Assigned task
When you reach the line that contains "#### Photon 2 set up" in the data below, start reproducing lines exactly, and stop after the line that contains "I began by unboxing".
#### Given records
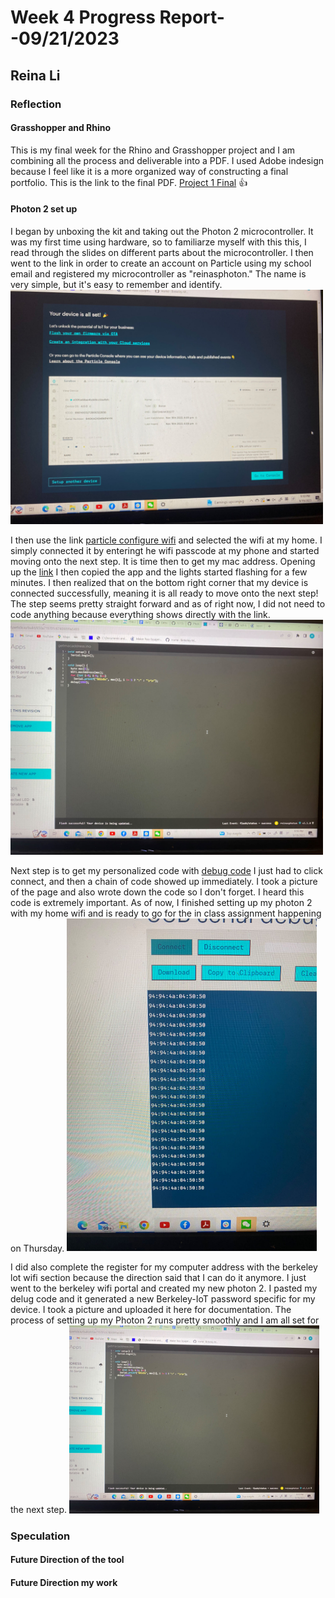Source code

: # Week 4 Progress Report- -09/21/2023

## Reina Li

### Reflection
#### Grasshopper and Rhino
This is my final week for the Rhino and Grasshopper project and I am combining all the process and deliverable into a PDF. I used Adobe indesign because I feel like it is a more organized way of constructing a final portfolio. This is the link to the final PDF.
[Project 1 Final](https://acrobat.adobe.com/id/urn:aaid:sc:va6c2:835eadca-a92e-4743-af68-fa0d4c4ea2b3) :+1:

#### Photon 2 set up
I began by unboxing the kit and taking out the Photon 2 microcontroller. It was my first time using hardware, so to familiarze myself with this this, I read through the slides on different parts about the microcontroller. I then went to the link in order to create an account on Particle using my school email and registered my microcontroller as "reinasphoton." The name is very simple, but it's easy to remember and identify.
 <img src="https://github.com/Berkeley-MDes/tdf-fa23-reinali/blob/main/weekly-reports/330344748926041316.jpg" alt="Alt Text" width="500">

I then use the link [particle configure wifi](https://docs.particle.io/tools/developer-tools/configure-wi-fi/) and selected the wifi at my home. I simply connected it by enteringt he wifi passcode at my phone and started moving onto the next step. 
It is time then to get my mac address. Opening up the [link](https://go.particle.io/shared_apps/6507d59801c67400099a4ce3) I then copied the app and the lights started flashing for a few minutes. I then realized that on the bottom right corner that my device is connected successfully, meaning it is all ready to move onto the next step! The step seems pretty straight forward and as of right now, I did not need to code anything because everything shows directly with the link. 
 <img src="https://github.com/Berkeley-MDes/tdf-fa23-reinali/blob/main/weekly-reports/sucess%20wifi.jpg" alt="Alt Text" width="500">

Next step is to get my personalized code with [debug code](https://docs.particle.io/tools/developer-tools/usb-serial/) I just had to click connect, and then a chain of code showed up immediately. I took a picture of the page and also wrote down the code so I don't forget. I heard this code is extremely important. As of now, I finished setting up my photon 2 with my home wifi and is ready to go for the in class assignment happening on Thursday. 
 <img src="https://github.com/Berkeley-MDes/tdf-fa23-reinali/blob/main/weekly-reports/private%20code.jpg" alt="Alt Text" width="400">

I did also complete the register for my computer address with the berkeley lot wifi section because the direction said that I can do it anymore. I just went to the berkeley wifi portal and created my new photon 2. I pasted my delug code and it generated a new Berkeley-IoT password specific for my device. I took a picture and uploaded it here for documentation. The process of setting up my Photon 2 runs pretty smoothly and I am all set for the next step. 
 <img src="https://github.com/Berkeley-MDes/tdf-fa23-reinali/blob/main/weekly-reports/sucess%20wifi.jpg" alt="Alt Text" width="400">

### Speculation
#### Future Direction of the tool

#### Future Direction my work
########
Answer
#### Photon 2 set up
I began by unboxing the kit and taking out the Photon 2 microcontroller. It was my first time using hardware, so to familiarze myself with this this, I read through the slides on different parts about the microcontroller. I then went to the link in order to create an account on Particle using my school email and registered my microcontroller as "reinasphoton." The name is very simple, but it's easy to remember and identify.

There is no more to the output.